I went to the Smithsonian’s National Museum of Natural History to check out a couple new-to-me exhibits. Unfortunately, after 10 years of trying to photograph museum exhibits, I’m still crappy at it, but here’s a glimpse of the newish ocean hall:

There’s also a good new human evolution exhibit, as well as a thoughtful one about race in America.  But many other exhibits are in need of updating; for example, 1965 called, and it wants its diorama dinosaurs back:

As my crappy museum photos suggest, I took a lightning trip during finals week to D.C.  Tip for D.C. travelers: Don’t stay in a hotel on a traffic circle, and especially not this one.  I had forgotten how much drivers in D.C. like to honk.  Side note: my room had an exterior door to a shared, hotel-long walkway. It didn’t have a lock on it, and it could be opened from the outside wide enough for someone to peek into the room and possibly throw the improperly installed swing-bar “door guard.” Look, I took a crappy picture of it with my phone one night:

After Christmas, much of my energy will go into planning for my spring course, Women in the American West.  Every student in the 40-person course will be loaned an iPad2, and we’ll be building an online exhibit? presence? experience? about the history of Idaho women’s arts and crafts. I’m talking plein air painting, needlework, Victorian ornaments made of human hair, and taxidermy. Yes–taxidermy! I’m tossing aside the traditional, individually authored research paper for this class in favor of one enormous final digital humanities project co-authored by 40 undergrads.  It could be a total nightmare, but I think my nefarious plans will work.

Intellectually, the end of the summer and first part of the fall was tough, but in the past week I received two invitations to revise and resubmit, one of them relatively simple.  Yay for that.  I also have fellowship funding to travel to archives during both spring and summer breaks, and my teaching schedule in the spring is only two days a week.  This fall it was four days a week, and it ends up such a schedule makes it hard to find time to write.  Who knew?

In family news:

I’m watching my child grow like a weed.  At his last doctor’s visit, he was in the 97th percentile for height, and today we measured him: 4 feet, 3 inches at 6 years, 3 months.  He’s enjoying kindergarten and is becoming totally obsessed with birds and crafting objects out of recycled materials.  Today I taught him how to do running and whip stitches, and he was all about the sewing.  He also seems to be finally catching on to this whole “literacy” thing.  Thank you, Dr. Seuss!

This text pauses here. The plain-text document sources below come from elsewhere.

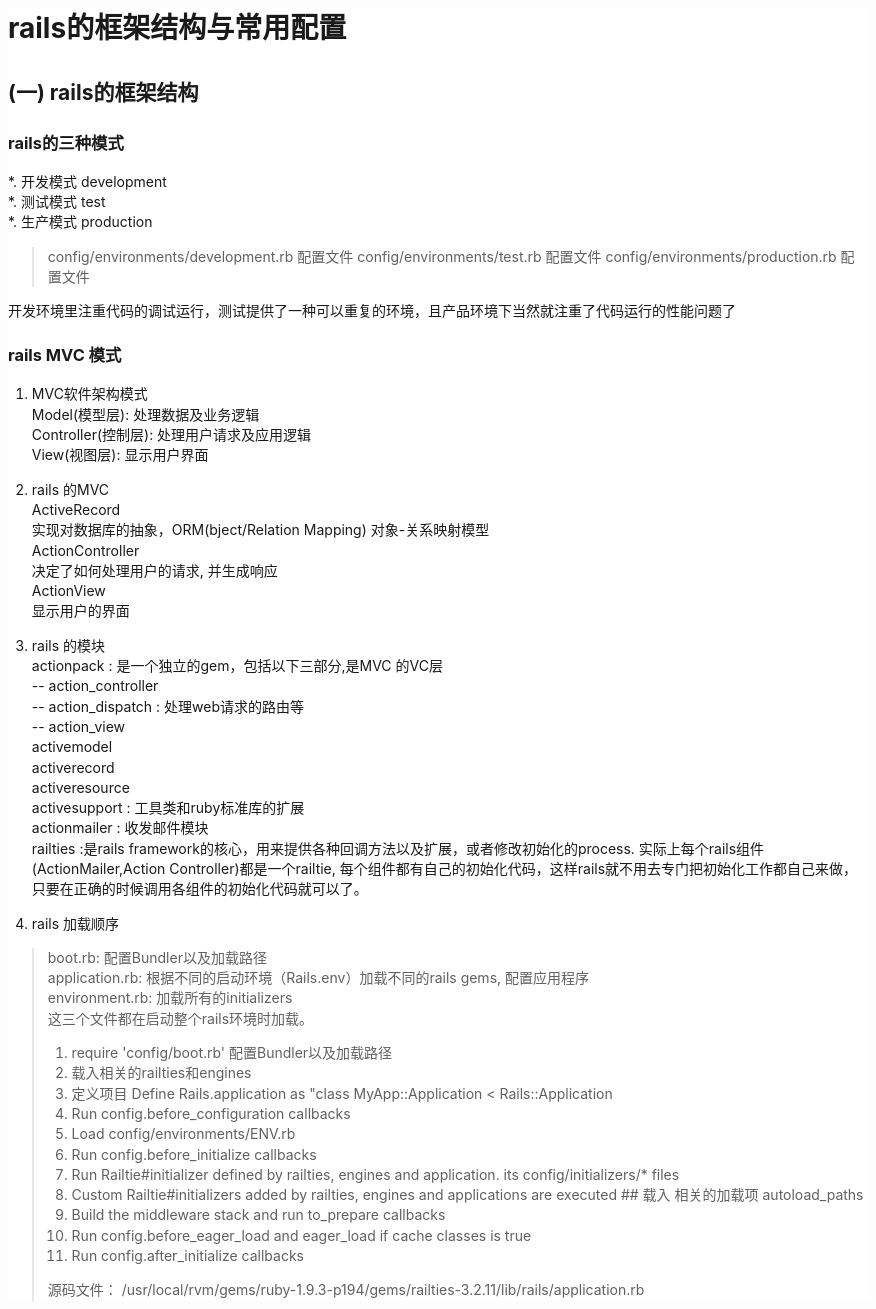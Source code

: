 # rails的框架结构与常用配置
## (一) rails的框架结构
### rails的三种模式 
*. 开发模式 development<br />
*. 测试模式 test<br />
*. 生产模式 production <br />
> config/environments/development.rb  配置文件
> config/environments/test.rb         配置文件 
> config/environments/production.rb   配置文件

开发环境里注重代码的调试运行，测试提供了一种可以重复的环境，且产品环境下当然就注重了代码运行的性能问题了
### rails MVC 模式 
1. MVC软件架构模式 <br />
  Model(模型层): 处理数据及业务逻辑 <br />
  Controller(控制层): 处理用户请求及应用逻辑 <br />
  View(视图层): 显示用户界面 <br />
2. rails 的MVC <br />
    ActiveRecord <br />
      实现对数据库的抽象，ORM(bject/Relation Mapping) 对象-关系映射模型  <br />
    ActionController <br />
      决定了如何处理用户的请求, 并生成响应 <br />
    ActionView <br />
      显示用户的界面 <br />
3. rails 的模块 <br />
  actionpack : 是一个独立的gem，包括以下三部分,是MVC 的VC层 <br />
    -- action\_controller <br />
    -- action\_dispatch : 处理web请求的路由等 <br />
    -- action\_view <br />
  activemodel <br />
  activerecord <br />
  activeresource <br />
  activesupport : 工具类和ruby标准库的扩展<br />
  actionmailer : 收发邮件模块 <br />
  railties :是rails framework的核心，用来提供各种回调方法以及扩展，或者修改初始化的process. 实际上每个rails组件(ActionMailer,Action Controller)都是一个railtie, 每个组件都有自己的初始化代码，这样rails就不用去专门把初始化工作都自己来做，只要在正确的时候调用各组件的初始化代码就可以了。

4. rails 加载顺序
> boot.rb: 配置Bundler以及加载路径 <br />
> application.rb: 根据不同的启动环境（Rails.env）加载不同的rails gems, 配置应用程序 <br />
> environment.rb: 加载所有的initializers <br />
> 这三个文件都在启动整个rails环境时加载。
> 
> 1. require 'config/boot.rb' 配置Bundler以及加载路径
> 2. 载入相关的railties和engines
> 3. 定义项目 Define Rails.application as "class MyApp::Application < Rails::Application
> 4. Run config.before_configuration callbacks
> 5. Load config/environments/ENV.rb
> 6. Run config.before_initialize callbacks
> 7. Run Railtie#initializer defined by railties, engines and application.  its config/initializers/* files
> 8. Custom Railtie#initializers added by railties, engines and applications are executed  ## 载入 相关的加载项 autoload_paths
> 9.  Build the middleware stack and run to_prepare callbacks
> 10. Run config.before_eager_load and eager_load if cache classes is true
> 11. Run config.after_initialize callbacks
>
> 源码文件： /usr/local/rvm/gems/ruby-1.9.3-p194/gems/railties-3.2.11/lib/rails/application.rb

Fang normally does not look forward to the holidays–too much travel, too many obligations–but has been surprisingly chipper this week.

Our 100-pound Lab/Golden Retriever mix–he’ll be 2 years old in February–remains hilariously dumb and blocks our paths through the house most of the time, but is exceptionally sweet and enthusiastic.  His head is so large and cinderblock-esque that he has taken to resting it awkwardly on horizontal surfaces around the house. He keeps us laughing.  Here he is next to the boy, for scale:

What’s going on in your neck of the woods?

Ice Cube salutes the Eames

Although I very much appreciate his comments on the character of L.A. freeways, my fave moment comes at 1:46.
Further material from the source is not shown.